Adam Levin drove up from Chicago for a 7 PM reading Mon. Oct. 25th at Boswell Book Company on the East Side of Milwaukee. He wears a hoodie and jeans with crew cut hair and black glasses. Think of an in-shape Seth Rogan or a less-obese Jonah Hill or fit character actor. He appears to be not unlike an ever-friendly grad student TA.
He introduces himself: “I’m Adam. This is my book. It made someone collapse.” This is in reference to remarks made by the bookseller who introduced him who mentioned that the store’s book buyer, upon reaching the 700 page range, “collapsed” from his reading load for this week. The buyer is fine. He is later seen being introduced to Adam Levin while handing over a red copy to be autographed.
Adam Levin babbles. He says that a theater person told him to babble so the audience would get used to him. He babbles about this advice.
Adam Levin reads from the beginning of The Instructions. He starts with page one.
Adam Levin’s voice is a dude’s voice, albeit a lettered dude. He’s a chill hipster bro. He speaks with the broad A’s native to Midwestern vowels. It’s a quietly rhythmic reading, a sober beat poet reading to an unheard syncopated beat. He’s a friendly, relaxed guy, the kind you’d meet at a sports bar. In his voice there’s a hint of phlemgm, the throaty quality of recovering smokers. He later mentions during the Q&A that he quit smoking ten weeks ago.
“ab-ti-KISS-sik” he says in quick syllables. “dess-SORE-mee.”

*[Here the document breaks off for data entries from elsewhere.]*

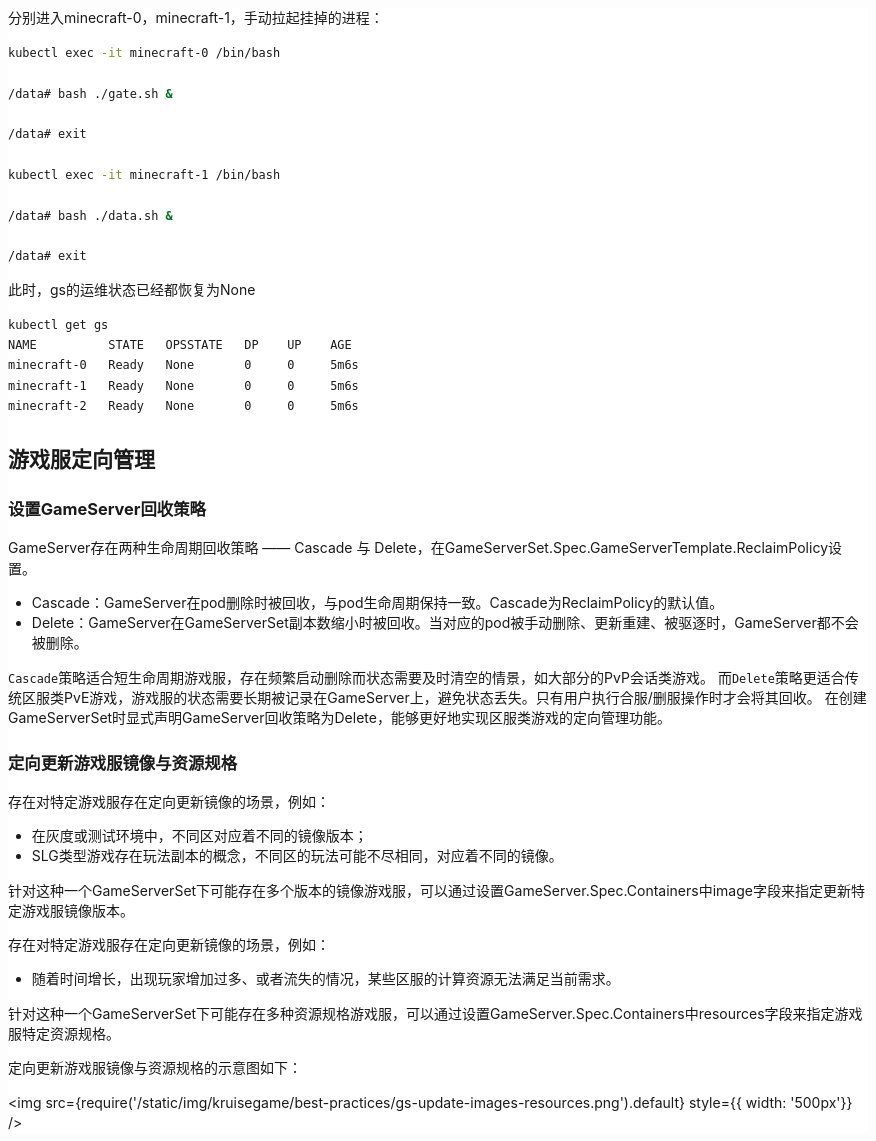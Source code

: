 分别进入minecraft-0，minecraft-1，手动拉起挂掉的进程：

```bash
kubectl exec -it minecraft-0 /bin/bash

/data# bash ./gate.sh &

/data# exit

kubectl exec -it minecraft-1 /bin/bash

/data# bash ./data.sh &

/data# exit
```

此时，gs的运维状态已经都恢复为None

```bash
kubectl get gs
NAME          STATE   OPSSTATE   DP    UP    AGE
minecraft-0   Ready   None       0     0     5m6s
minecraft-1   Ready   None       0     0     5m6s
minecraft-2   Ready   None       0     0     5m6s
```

## 游戏服定向管理

### 设置GameServer回收策略

GameServer存在两种生命周期回收策略 —— Cascade 与 Delete，在GameServerSet.Spec.GameServerTemplate.ReclaimPolicy设置。

- Cascade：GameServer在pod删除时被回收，与pod生命周期保持一致。Cascade为ReclaimPolicy的默认值。
- Delete：GameServer在GameServerSet副本数缩小时被回收。当对应的pod被手动删除、更新重建、被驱逐时，GameServer都不会被删除。

`Cascade`策略适合短生命周期游戏服，存在频繁启动删除而状态需要及时清空的情景，如大部分的PvP会话类游戏。
而`Delete`策略更适合传统区服类PvE游戏，游戏服的状态需要长期被记录在GameServer上，避免状态丢失。只有用户执行合服/删服操作时才会将其回收。
在创建GameServerSet时显式声明GameServer回收策略为Delete，能够更好地实现区服类游戏的定向管理功能。

### 定向更新游戏服镜像与资源规格

存在对特定游戏服存在定向更新镜像的场景，例如：

- 在灰度或测试环境中，不同区对应着不同的镜像版本；
- SLG类型游戏存在玩法副本的概念，不同区的玩法可能不尽相同，对应着不同的镜像。

针对这种一个GameServerSet下可能存在多个版本的镜像游戏服，可以通过设置GameServer.Spec.Containers中image字段来指定更新特定游戏服镜像版本。

存在对特定游戏服存在定向更新镜像的场景，例如：

- 随着时间增长，出现玩家增加过多、或者流失的情况，某些区服的计算资源无法满足当前需求。

针对这种一个GameServerSet下可能存在多种资源规格游戏服，可以通过设置GameServer.Spec.Containers中resources字段来指定游戏服特定资源规格。

定向更新游戏服镜像与资源规格的示意图如下：

<img src={require('/static/img/kruisegame/best-practices/gs-update-images-resources.png').default} style={{  width: '500px'}} />
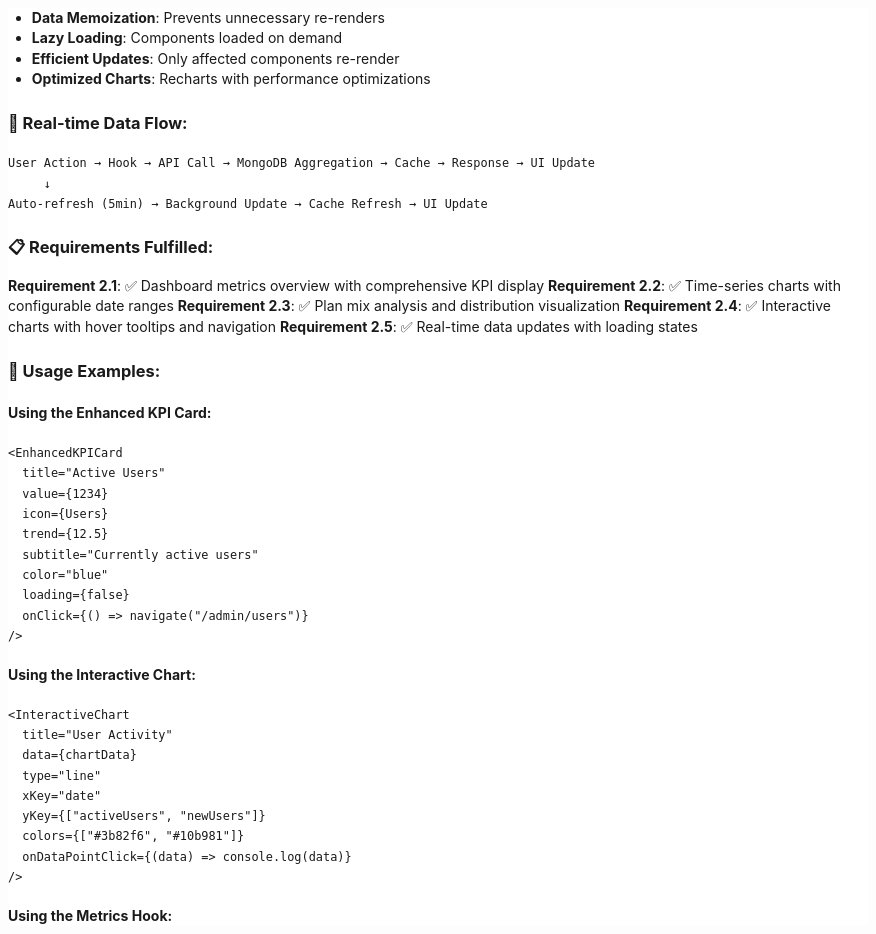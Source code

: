 - **Data Memoization**: Prevents unnecessary re-renders
- **Lazy Loading**: Components loaded on demand
- **Efficient Updates**: Only affected components re-render
- **Optimized Charts**: Recharts with performance optimizations

### 🔄 Real-time Data Flow:

```
User Action → Hook → API Call → MongoDB Aggregation → Cache → Response → UI Update
     ↓
Auto-refresh (5min) → Background Update → Cache Refresh → UI Update
```

### 📋 Requirements Fulfilled:

**Requirement 2.1**: ✅ Dashboard metrics overview with comprehensive KPI display
**Requirement 2.2**: ✅ Time-series charts with configurable date ranges
**Requirement 2.3**: ✅ Plan mix analysis and distribution visualization
**Requirement 2.4**: ✅ Interactive charts with hover tooltips and navigation
**Requirement 2.5**: ✅ Real-time data updates with loading states

### 🚀 Usage Examples:

#### Using the Enhanced KPI Card:

```tsx
<EnhancedKPICard
  title="Active Users"
  value={1234}
  icon={Users}
  trend={12.5}
  subtitle="Currently active users"
  color="blue"
  loading={false}
  onClick={() => navigate("/admin/users")}
/>
```

#### Using the Interactive Chart:

```tsx
<InteractiveChart
  title="User Activity"
  data={chartData}
  type="line"
  xKey="date"
  yKey={["activeUsers", "newUsers"]}
  colors={["#3b82f6", "#10b981"]}
  onDataPointClick={(data) => console.log(data)}
/>
```

#### Using the Metrics Hook:
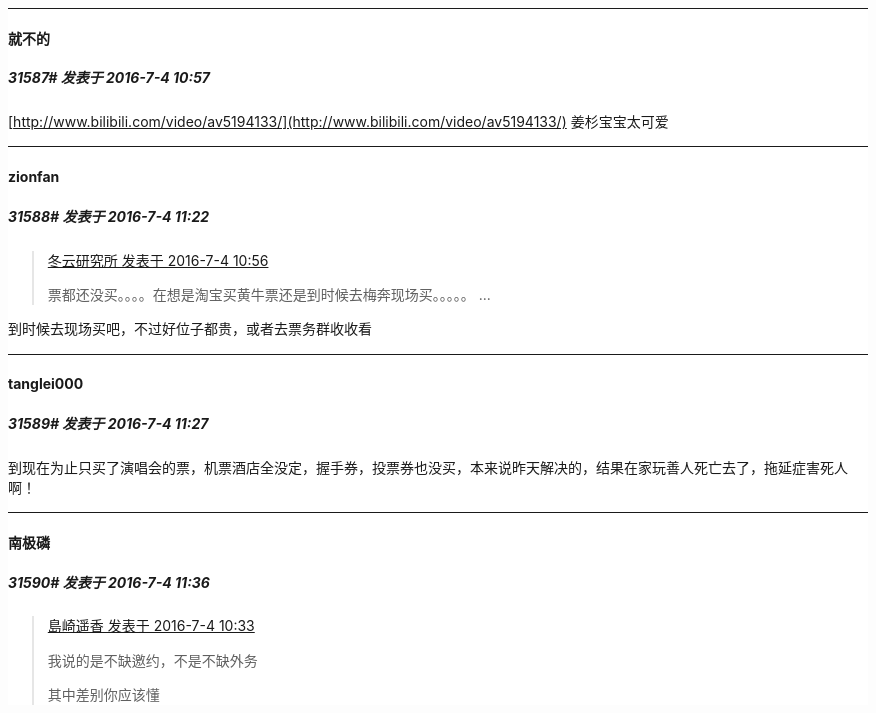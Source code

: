 



*****

####  就不的  
##### 31587#       发表于 2016-7-4 10:57



[http://www.bilibili.com/video/av5194133/](http://www.bilibili.com/video/av5194133/) 姜杉宝宝太可爱







*****

####  zionfan  
##### 31588#       发表于 2016-7-4 11:22



<blockquote><a href="httphttps://bbs.saraba1st.com/2b/forum.php?mod=redirect&amp;goto=findpost&amp;pid=32851188&amp;ptid=1105387" target="_blank">冬云研究所 发表于 2016-7-4 10:56</a>

票都还没买。。。。在想是淘宝买黄牛票还是到时候去梅奔现场买。。。。。 ...</blockquote>
到时候去现场买吧，不过好位子都贵，或者去票务群收收看







*****

####  tanglei000  
##### 31589#       发表于 2016-7-4 11:27




到现在为止只买了演唱会的票，机票酒店全没定，握手券，投票券也没买，本来说昨天解决的，结果在家玩善人死亡去了，拖延症害死人啊！







*****

####  南极磷  
##### 31590#       发表于 2016-7-4 11:36



<blockquote><a href="httphttps://bbs.saraba1st.com/2b/forum.php?mod=redirect&amp;goto=findpost&amp;pid=32850947&amp;ptid=1105387" target="_blank">島崎遥香 发表于 2016-7-4 10:33</a>

我说的是不缺邀约，不是不缺外务

其中差别你应该懂
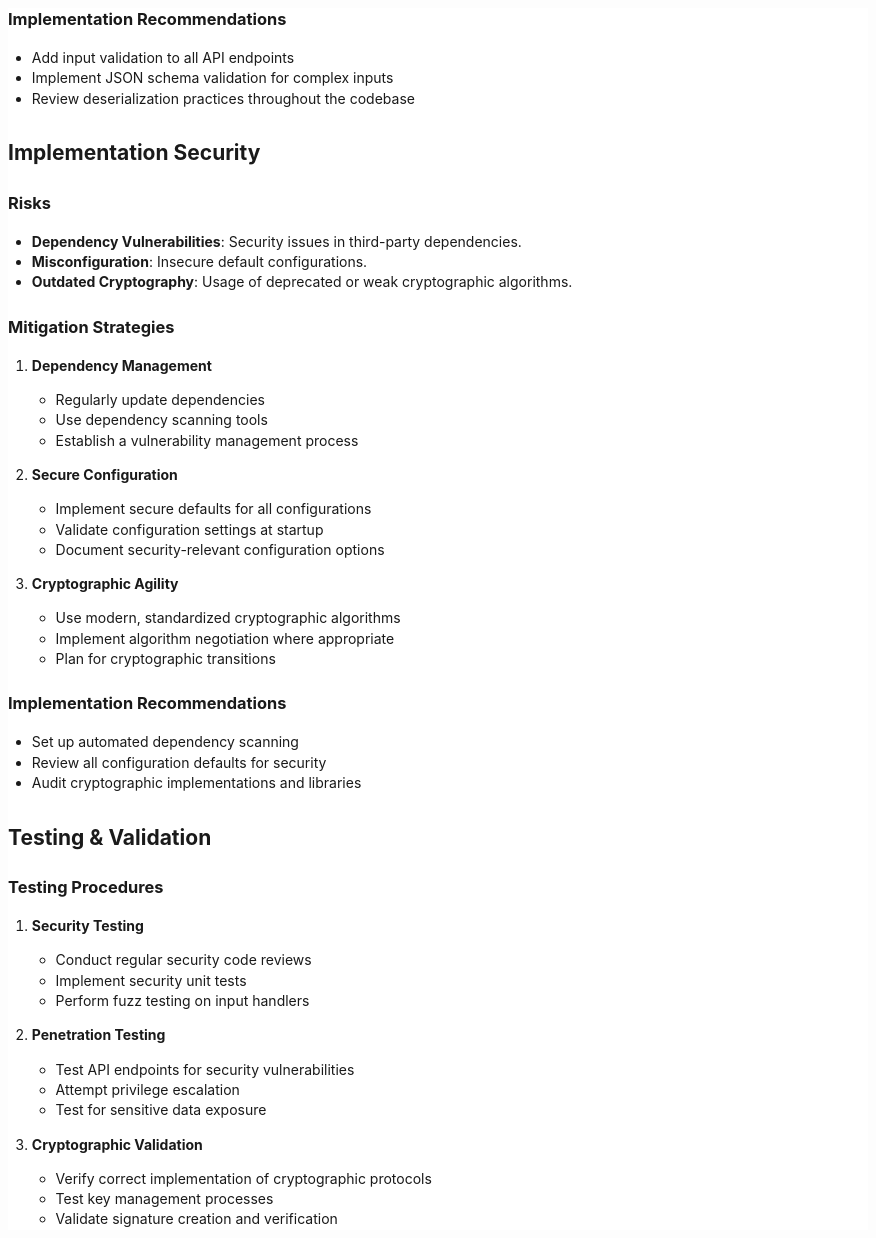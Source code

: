 ### Implementation Recommendations
- Add input validation to all API endpoints
- Implement JSON schema validation for complex inputs
- Review deserialization practices throughout the codebase

## Implementation Security

### Risks
- **Dependency Vulnerabilities**: Security issues in third-party dependencies.
- **Misconfiguration**: Insecure default configurations.
- **Outdated Cryptography**: Usage of deprecated or weak cryptographic algorithms.

### Mitigation Strategies
1. **Dependency Management**
   - Regularly update dependencies
   - Use dependency scanning tools
   - Establish a vulnerability management process

2. **Secure Configuration**
   - Implement secure defaults for all configurations
   - Validate configuration settings at startup
   - Document security-relevant configuration options

3. **Cryptographic Agility**
   - Use modern, standardized cryptographic algorithms
   - Implement algorithm negotiation where appropriate
   - Plan for cryptographic transitions

### Implementation Recommendations
- Set up automated dependency scanning
- Review all configuration defaults for security
- Audit cryptographic implementations and libraries

## Testing & Validation

### Testing Procedures
1. **Security Testing**
   - Conduct regular security code reviews
   - Implement security unit tests
   - Perform fuzz testing on input handlers

2. **Penetration Testing**
   - Test API endpoints for security vulnerabilities
   - Attempt privilege escalation
   - Test for sensitive data exposure

3. **Cryptographic Validation**
   - Verify correct implementation of cryptographic protocols
   - Test key management processes
   - Validate signature creation and verification
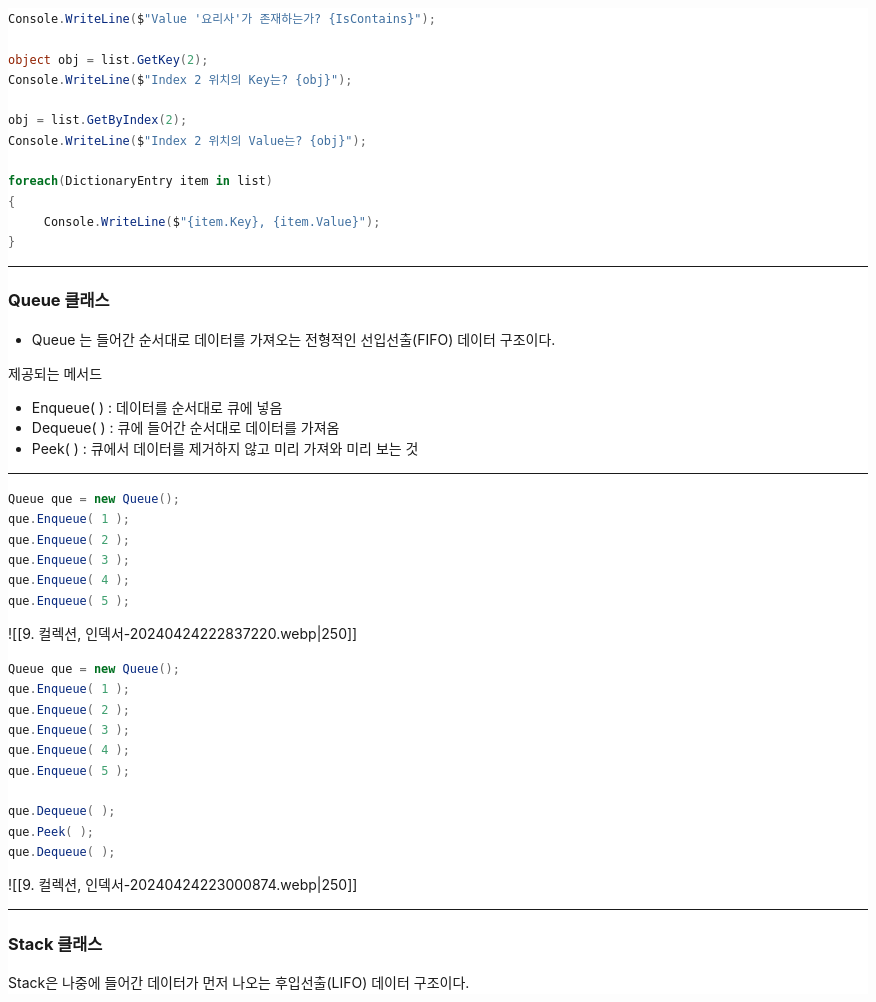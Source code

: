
 ```cs
Console.WriteLine($"Value '요리사'가 존재하는가? {IsContains}");

object obj = list.GetKey(2);
Console.WriteLine($"Index 2 위치의 Key는? {obj}");

obj = list.GetByIndex(2);
Console.WriteLine($"Index 2 위치의 Value는? {obj}");

foreach(DictionaryEntry item in list)
{
     Console.WriteLine($"{item.Key}, {item.Value}");
}
```
---
### Queue 클래스
- Queue 는 들어간 순서대로 데이터를 가져오는 전형적인 선입선출(FIFO) 데이터 구조이다.

제공되는 메서드
- Enqueue( ) : 데이터를 순서대로 큐에 넣음
- Dequeue( ) : 큐에 들어간 순서대로 데이터를 가져옴
- Peek( ) : 큐에서 데이터를 제거하지 않고 미리 가져와 미리 보는 것
---
```cs
Queue que = new Queue();
que.Enqueue( 1 );
que.Enqueue( 2 );
que.Enqueue( 3 );
que.Enqueue( 4 );
que.Enqueue( 5 );
```
![[9. 컬렉션, 인덱서-20240424222837220.webp|250]]
```cs
Queue que = new Queue();
que.Enqueue( 1 );
que.Enqueue( 2 );
que.Enqueue( 3 );
que.Enqueue( 4 );
que.Enqueue( 5 );

que.Dequeue( );
que.Peek( );
que.Dequeue( );
```
![[9. 컬렉션, 인덱서-20240424223000874.webp|250]]

---
### Stack 클래스
Stack은 나중에 들어간 데이터가 먼저 나오는 후입선출(LIFO) 데이터 구조이다.
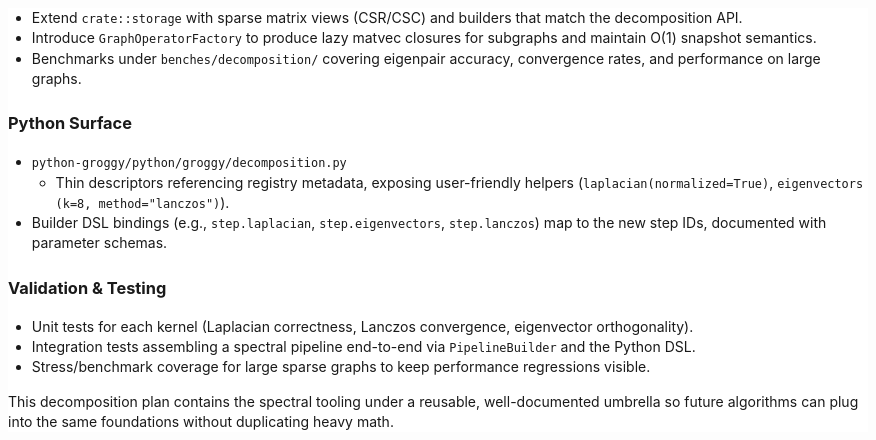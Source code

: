 - Extend `crate::storage` with sparse matrix views (CSR/CSC) and builders that match the decomposition API.
- Introduce `GraphOperatorFactory` to produce lazy matvec closures for subgraphs and maintain O(1) snapshot semantics.
- Benchmarks under `benches/decomposition/` covering eigenpair accuracy, convergence rates, and performance on large graphs.

### Python Surface

- `python-groggy/python/groggy/decomposition.py`
  - Thin descriptors referencing registry metadata, exposing user-friendly helpers (`laplacian(normalized=True)`, `eigenvectors(k=8, method="lanczos")`).
- Builder DSL bindings (e.g., `step.laplacian`, `step.eigenvectors`, `step.lanczos`) map to the new step IDs, documented with parameter schemas.

### Validation & Testing

- Unit tests for each kernel (Laplacian correctness, Lanczos convergence, eigenvector orthogonality).
- Integration tests assembling a spectral pipeline end-to-end via `PipelineBuilder` and the Python DSL.
- Stress/benchmark coverage for large sparse graphs to keep performance regressions visible.

This decomposition plan contains the spectral tooling under a reusable, well-documented umbrella so future algorithms can plug into the same foundations without duplicating heavy math.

He leans on the podium and sways side to side, a mild flailing as he reads about the waterboardings. His voice and swaying form an incantatory shokeling. His feet do a wallflower’s lingering dance of weight shifts, loitering in place.
As he moves on to a second selection, he suggests the audience prepare questions. Noting an anti-spoiler stance, he continues on with the section about Gurian and Judah’s breakfast conversation.
There are laughs from the small audience throughout the reading.
He responds amicably to post-reading questions from the audience. He “hopes that a typical non-fiction reader would like” the book. He notes that he’s “not trying to appeal to Americans” deliberately and that he “want to thrill them [the people who love fiction].” He says “No. I don’t think I’m the messiah. As a child, I thought I was at certain points.”
“It was longer when I turned it in,” he says. His editor at McSweeney’s read the complete manuscript in a reported nine days. His
editor then went on to help line edit the manuscript four times over 18 months.
Responding to a question about workshopping, he answers that the first few hundred pages were part of his Syracuse thesis under George Saunders. However, The Instructions was not workshopped. He goes on to say he’s “big on first chapters being workshopped” but not novels.
Adam Levin’s autograph: the title page of my blue copy of The Instructions now has the author’s name struck out by a black sharpie line. Immediately below the struck-out name are the handwritten capital letters L E V I N.